Икеда закипел от гнева. Он понял, что вице-президент решил взять вайгайю на «абордаж»: исподволь воспользовавшись своим высоким положением и – что еще хуже — тем, что у него есть доступ к высшему руководству компании в Японии, он отринул мнения остальных участников дискуссии. И, судя по изумленной тишине, повисшей в комнате после слов вице-президента, ему удалось запугать всех, походя поправ все идеалы вайгайи. Икеда впился взглядом в вице-президента, и было видно, как глубоко посаженные черные глаза дизайнера наливаются гневом.
«Вообще-то мы тут пытаемся воплотить в жизнь мечту…» — начал Икеда. (Позднее он признался, что специально упомянул о мечте. Слово «мечта» пронизывает весь «организм» Honda с 1949 года, когда появилась на свет Dream Machine, то есть «Машина мечты» — первый мотоцикл, целиком сконструированный и построенный самой компанией. Кроме того, это было любимое слово Соитиро Хонды, который говорил: «Honda всегда опережала время, и я считаю, что ее успех обусловлен тем, что у компании есть мечты».)
«А вы, значит, хотите положить с прибором на наши мечты? — гневно продолжил Икеда. — Хотите вот так запросто отвергнуть их, руководствуясь ретроградской позицией «что-то новое невозможно только потому, что выглядит непривычно»? Помечтайте хоть немного! Разве не этого от нас ждут? Через полгода, если мы не воплотим наши мечты в жизнь, можете нас выкинуть. Но не сейчас».
Произнося эту тираду, Икеда все время напоминал самому себе, что во время вайгайи не бывает глупых вопросов, ответов или комментариев, что он вовсе не совершает «карьерное самоубийство», страстно, но гневно выговаривая высокому начальству. Сразу после речи Икеды был объявлен перерыв. В комнате явственно ощущалось облегчение — все понимали, что кому-то все равно пришлось бы сказать то, что сказал Икеда.
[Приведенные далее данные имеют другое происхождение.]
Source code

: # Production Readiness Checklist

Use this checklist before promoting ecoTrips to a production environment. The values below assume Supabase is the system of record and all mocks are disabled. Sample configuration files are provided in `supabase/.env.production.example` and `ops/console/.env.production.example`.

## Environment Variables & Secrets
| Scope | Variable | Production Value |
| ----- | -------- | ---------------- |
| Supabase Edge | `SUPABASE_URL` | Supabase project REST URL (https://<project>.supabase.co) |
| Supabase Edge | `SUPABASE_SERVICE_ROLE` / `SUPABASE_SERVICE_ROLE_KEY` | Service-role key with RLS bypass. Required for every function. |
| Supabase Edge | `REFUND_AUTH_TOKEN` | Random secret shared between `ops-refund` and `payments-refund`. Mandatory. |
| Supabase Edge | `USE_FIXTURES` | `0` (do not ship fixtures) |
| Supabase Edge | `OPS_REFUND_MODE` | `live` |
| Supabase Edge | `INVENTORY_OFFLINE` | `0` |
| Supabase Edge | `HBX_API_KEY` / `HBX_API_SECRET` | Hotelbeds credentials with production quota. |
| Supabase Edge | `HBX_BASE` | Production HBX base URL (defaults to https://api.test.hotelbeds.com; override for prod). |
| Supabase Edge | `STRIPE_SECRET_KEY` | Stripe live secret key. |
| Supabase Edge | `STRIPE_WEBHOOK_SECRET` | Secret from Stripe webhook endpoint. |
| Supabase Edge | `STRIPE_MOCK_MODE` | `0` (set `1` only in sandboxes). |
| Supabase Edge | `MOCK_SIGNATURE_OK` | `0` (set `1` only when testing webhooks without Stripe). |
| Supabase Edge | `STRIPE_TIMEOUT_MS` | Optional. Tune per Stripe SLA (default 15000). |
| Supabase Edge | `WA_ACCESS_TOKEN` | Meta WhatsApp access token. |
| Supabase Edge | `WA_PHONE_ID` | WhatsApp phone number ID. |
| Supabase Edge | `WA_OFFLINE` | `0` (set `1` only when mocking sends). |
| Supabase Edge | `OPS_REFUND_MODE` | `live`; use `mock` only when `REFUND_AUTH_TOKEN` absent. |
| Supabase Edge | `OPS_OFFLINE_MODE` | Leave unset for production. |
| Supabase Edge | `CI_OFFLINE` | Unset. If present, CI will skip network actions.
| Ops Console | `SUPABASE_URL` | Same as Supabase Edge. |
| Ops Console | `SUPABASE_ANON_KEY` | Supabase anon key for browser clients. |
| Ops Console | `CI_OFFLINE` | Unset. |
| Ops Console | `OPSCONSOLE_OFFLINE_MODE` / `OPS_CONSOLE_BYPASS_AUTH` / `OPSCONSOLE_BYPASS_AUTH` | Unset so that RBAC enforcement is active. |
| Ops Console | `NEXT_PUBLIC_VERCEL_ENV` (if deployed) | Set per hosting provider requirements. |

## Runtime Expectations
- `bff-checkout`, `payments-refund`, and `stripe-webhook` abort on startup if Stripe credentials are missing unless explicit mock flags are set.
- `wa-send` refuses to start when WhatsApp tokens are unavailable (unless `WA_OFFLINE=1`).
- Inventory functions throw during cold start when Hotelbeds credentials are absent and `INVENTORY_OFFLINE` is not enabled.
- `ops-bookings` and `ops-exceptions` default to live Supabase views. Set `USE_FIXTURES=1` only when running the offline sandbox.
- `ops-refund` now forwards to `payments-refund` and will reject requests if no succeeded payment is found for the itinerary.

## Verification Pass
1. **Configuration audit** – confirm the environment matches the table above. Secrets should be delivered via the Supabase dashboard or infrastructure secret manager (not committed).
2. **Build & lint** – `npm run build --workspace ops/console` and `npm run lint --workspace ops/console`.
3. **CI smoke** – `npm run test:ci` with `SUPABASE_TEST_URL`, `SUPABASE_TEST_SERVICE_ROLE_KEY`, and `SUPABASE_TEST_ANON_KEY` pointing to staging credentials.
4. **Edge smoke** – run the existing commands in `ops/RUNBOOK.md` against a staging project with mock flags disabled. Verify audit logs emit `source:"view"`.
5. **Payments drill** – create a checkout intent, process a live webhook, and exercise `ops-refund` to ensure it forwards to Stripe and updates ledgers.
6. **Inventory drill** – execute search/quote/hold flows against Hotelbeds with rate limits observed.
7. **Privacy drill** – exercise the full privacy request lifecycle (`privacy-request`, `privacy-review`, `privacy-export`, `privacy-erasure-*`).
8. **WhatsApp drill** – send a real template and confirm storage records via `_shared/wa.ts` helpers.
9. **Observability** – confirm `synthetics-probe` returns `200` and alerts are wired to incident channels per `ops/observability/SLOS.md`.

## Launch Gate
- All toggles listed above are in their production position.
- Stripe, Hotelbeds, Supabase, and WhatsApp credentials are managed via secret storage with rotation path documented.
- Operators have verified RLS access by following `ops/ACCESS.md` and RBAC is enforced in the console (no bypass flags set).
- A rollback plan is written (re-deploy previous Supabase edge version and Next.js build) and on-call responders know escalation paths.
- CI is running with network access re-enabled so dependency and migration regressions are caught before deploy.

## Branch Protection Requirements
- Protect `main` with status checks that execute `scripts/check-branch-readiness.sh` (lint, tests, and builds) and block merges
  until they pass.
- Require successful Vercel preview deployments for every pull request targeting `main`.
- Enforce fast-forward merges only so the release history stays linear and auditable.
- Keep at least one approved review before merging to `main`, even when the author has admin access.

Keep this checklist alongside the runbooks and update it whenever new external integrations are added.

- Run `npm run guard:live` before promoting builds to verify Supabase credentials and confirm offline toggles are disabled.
В итоге Икеда добился того, чего хотел. После завершения этой сессии вайгайи лидер проекта Эрик Беркман сообщил Икеде, что он внес увеличенные колеса в проект дизайна TL, потому что это, безусловно, правильный выбор для такого автомобиля, и вайгайя его поддержала. Вайгайя убедила Беркмана в том, что позиция вице-президента не вписывается в общее направление, необходимое для создания новой Acura TL.
Вайгайя каждый день
Когда у сотрудников Honda спрашиваешь, какая вайгайя запомнилась им больше всего, они часто вспоминают пережитые ими лично драматические ситуации — как в случае с бракованными распределительными валами в автомобилях Accord или с решением о колесах для TL, ставших культовыми. Ведь это были моменты, когда со всей очевидностью из «пепла» хаотичной дискуссии — вай-гай-йя, вай-га-йя, вай-га-йя — рождалось нечто действительно ценное: простая, неброская идея, выхваченная из шума и гама.
Но на самом деле вайгайи настолько вплетены в «натуру» Honda, что стали ее вторым «я». Вайгайи столь привычны для повседневной жизни всех производственных подразделений компании, исследовательских лабораторий, центров дизайна и офисов по всему миру, что, по сути, заменяют собой знакомые всем нам разговоры коллег у кулера с водой. Многие вайгайи происходят каждый день, но при этом длятся неделями и месяцами. И подобно тому, как большинству из нас трудно выделить какой-то один разговор из повседневных обыденных бесед на рабочем месте, так и работникам Honda, возможно, нелегко припомнить, кто именно и что именно сказал накануне или неделей раньше в ходе непрерывной вайгайи. В этом и состоит главнейший эффект вайгайи: стоит ей один раз оказаться вплетенной в «ткань» повседневной деятельности, и она становится все более спонтанной, откровенной, смелой и лишенной «самоосмысления» — то есть обладающей теми самыми чертами, которые, как полагают в Honda, необходимы для расцвета новых практичных идей.